====== Material shown ======
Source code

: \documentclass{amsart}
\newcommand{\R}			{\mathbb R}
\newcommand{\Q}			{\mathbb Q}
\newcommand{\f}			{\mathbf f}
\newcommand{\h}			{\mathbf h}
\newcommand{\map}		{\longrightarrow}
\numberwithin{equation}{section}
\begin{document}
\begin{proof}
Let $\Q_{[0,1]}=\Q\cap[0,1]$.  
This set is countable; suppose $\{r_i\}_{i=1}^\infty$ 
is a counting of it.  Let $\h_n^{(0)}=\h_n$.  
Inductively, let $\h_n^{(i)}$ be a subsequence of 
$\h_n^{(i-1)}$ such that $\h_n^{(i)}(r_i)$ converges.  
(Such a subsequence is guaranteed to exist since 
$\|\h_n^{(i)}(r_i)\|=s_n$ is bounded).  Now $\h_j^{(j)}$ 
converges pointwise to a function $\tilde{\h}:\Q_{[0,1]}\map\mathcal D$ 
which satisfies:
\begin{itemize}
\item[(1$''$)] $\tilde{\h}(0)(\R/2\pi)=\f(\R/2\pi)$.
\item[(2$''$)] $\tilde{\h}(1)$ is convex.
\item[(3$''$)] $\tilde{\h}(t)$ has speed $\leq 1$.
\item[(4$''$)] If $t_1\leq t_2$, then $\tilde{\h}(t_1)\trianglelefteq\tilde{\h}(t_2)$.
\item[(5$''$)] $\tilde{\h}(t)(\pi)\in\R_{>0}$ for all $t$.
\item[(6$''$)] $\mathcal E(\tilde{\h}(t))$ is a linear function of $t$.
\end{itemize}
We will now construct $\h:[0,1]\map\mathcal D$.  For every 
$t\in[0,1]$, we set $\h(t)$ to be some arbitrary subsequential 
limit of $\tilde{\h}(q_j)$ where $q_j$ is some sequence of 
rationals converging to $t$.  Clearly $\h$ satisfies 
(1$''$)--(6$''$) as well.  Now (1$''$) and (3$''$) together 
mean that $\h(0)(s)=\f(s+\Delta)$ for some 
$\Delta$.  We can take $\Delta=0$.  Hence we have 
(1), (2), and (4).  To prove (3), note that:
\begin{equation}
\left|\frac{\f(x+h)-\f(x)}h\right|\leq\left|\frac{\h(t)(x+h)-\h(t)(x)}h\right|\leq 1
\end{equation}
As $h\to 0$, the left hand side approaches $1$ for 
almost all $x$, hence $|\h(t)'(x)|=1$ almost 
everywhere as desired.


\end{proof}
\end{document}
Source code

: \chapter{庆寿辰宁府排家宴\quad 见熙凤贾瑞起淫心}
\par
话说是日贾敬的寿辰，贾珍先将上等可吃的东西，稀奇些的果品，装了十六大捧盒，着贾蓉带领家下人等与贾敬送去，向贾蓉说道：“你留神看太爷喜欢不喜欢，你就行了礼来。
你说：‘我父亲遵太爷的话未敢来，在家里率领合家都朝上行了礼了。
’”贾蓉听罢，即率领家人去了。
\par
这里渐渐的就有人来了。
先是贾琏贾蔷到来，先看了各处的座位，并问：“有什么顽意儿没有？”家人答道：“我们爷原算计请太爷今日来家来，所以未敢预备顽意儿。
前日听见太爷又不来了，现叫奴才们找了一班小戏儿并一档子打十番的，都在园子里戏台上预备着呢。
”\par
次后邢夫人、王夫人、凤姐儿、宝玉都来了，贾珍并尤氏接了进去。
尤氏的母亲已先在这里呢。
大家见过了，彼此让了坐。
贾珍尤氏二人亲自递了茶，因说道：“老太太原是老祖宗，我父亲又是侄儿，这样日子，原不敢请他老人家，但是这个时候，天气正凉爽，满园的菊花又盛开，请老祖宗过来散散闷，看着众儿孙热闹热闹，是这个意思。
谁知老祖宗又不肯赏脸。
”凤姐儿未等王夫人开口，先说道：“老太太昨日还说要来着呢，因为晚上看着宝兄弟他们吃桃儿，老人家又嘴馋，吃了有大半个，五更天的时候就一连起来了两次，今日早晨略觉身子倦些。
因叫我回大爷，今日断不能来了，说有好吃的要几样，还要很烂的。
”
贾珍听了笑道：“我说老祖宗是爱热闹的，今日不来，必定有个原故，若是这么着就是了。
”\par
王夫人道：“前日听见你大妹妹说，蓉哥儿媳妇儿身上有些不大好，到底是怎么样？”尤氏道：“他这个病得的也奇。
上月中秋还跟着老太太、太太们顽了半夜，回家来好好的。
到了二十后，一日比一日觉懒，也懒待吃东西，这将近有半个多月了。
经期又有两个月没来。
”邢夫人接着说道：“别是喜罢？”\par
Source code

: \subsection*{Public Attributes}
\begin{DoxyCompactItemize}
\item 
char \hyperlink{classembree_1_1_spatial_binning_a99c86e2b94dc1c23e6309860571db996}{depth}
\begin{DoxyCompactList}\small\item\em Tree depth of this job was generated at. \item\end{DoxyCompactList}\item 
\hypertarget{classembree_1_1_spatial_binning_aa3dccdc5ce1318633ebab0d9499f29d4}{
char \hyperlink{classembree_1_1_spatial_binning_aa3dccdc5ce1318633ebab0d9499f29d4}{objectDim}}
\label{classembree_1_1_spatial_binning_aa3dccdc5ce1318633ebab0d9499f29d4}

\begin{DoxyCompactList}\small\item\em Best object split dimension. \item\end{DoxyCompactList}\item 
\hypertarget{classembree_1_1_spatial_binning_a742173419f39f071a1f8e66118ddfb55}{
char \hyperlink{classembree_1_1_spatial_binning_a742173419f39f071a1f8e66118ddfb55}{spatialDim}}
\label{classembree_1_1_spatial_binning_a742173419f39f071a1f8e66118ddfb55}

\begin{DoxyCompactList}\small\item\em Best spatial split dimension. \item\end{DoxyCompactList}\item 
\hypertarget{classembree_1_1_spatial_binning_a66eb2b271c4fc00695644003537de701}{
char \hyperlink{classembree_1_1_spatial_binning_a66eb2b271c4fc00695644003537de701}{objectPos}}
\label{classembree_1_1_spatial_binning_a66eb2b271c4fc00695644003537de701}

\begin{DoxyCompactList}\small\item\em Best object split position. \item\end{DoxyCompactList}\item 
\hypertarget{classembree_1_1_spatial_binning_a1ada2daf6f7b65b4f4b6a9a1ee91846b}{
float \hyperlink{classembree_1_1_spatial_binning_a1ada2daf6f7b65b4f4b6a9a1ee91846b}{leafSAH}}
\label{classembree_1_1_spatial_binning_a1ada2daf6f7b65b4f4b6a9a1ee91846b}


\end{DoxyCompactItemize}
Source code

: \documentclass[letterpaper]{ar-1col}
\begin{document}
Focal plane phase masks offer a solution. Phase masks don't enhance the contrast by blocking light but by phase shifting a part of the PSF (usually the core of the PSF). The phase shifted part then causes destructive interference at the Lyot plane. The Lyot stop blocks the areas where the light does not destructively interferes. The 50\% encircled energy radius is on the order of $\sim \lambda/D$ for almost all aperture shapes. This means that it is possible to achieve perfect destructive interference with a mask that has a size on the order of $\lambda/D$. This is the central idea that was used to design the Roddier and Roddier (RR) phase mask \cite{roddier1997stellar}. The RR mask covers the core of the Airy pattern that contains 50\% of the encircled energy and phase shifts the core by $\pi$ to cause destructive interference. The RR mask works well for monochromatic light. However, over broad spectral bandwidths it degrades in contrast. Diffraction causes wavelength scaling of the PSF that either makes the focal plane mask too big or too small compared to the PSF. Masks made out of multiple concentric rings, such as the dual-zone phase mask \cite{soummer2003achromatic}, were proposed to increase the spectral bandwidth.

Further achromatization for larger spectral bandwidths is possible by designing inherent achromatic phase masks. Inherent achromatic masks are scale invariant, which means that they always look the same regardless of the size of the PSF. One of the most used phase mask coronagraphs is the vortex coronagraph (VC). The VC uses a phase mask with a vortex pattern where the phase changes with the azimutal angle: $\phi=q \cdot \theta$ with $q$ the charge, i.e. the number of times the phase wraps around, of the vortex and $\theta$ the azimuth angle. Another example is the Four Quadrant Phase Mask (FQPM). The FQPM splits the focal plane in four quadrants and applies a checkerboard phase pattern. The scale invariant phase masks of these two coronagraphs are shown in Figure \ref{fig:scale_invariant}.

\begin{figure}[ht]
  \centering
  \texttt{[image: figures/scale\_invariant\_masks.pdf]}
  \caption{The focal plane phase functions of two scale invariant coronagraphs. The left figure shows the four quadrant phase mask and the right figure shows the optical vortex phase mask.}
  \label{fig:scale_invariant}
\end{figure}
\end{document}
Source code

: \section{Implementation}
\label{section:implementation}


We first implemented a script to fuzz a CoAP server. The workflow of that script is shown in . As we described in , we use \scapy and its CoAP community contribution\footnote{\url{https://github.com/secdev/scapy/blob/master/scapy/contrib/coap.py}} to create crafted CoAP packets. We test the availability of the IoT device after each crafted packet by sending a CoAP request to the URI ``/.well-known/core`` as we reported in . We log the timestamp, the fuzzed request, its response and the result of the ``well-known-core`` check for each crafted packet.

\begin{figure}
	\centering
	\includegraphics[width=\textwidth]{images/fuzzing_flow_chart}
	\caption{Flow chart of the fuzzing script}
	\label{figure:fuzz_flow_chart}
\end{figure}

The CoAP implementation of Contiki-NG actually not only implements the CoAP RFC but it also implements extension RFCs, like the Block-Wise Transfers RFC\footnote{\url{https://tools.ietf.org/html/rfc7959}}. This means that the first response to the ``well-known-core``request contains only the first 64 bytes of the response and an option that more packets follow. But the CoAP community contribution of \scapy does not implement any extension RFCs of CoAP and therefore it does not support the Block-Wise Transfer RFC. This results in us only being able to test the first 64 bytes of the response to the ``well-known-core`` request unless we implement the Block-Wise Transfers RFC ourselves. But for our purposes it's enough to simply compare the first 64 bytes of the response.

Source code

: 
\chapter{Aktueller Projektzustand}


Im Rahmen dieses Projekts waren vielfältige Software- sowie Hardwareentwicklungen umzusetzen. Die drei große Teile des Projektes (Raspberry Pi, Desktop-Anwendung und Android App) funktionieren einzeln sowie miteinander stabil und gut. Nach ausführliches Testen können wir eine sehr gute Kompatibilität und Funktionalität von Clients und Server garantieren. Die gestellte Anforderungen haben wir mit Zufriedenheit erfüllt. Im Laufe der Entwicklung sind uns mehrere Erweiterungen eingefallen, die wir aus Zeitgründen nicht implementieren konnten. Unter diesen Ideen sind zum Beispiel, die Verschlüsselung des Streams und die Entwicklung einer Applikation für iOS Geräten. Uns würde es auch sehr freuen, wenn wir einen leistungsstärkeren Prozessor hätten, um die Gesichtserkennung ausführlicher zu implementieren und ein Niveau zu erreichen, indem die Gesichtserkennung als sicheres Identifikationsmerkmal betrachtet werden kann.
======
# [Required work]
Which lines hold the string "DoxyCompactItemize"? Copy all of them from the data above.

# [Result of this task]
\begin{DoxyCompactItemize}
\end{DoxyCompactItemize}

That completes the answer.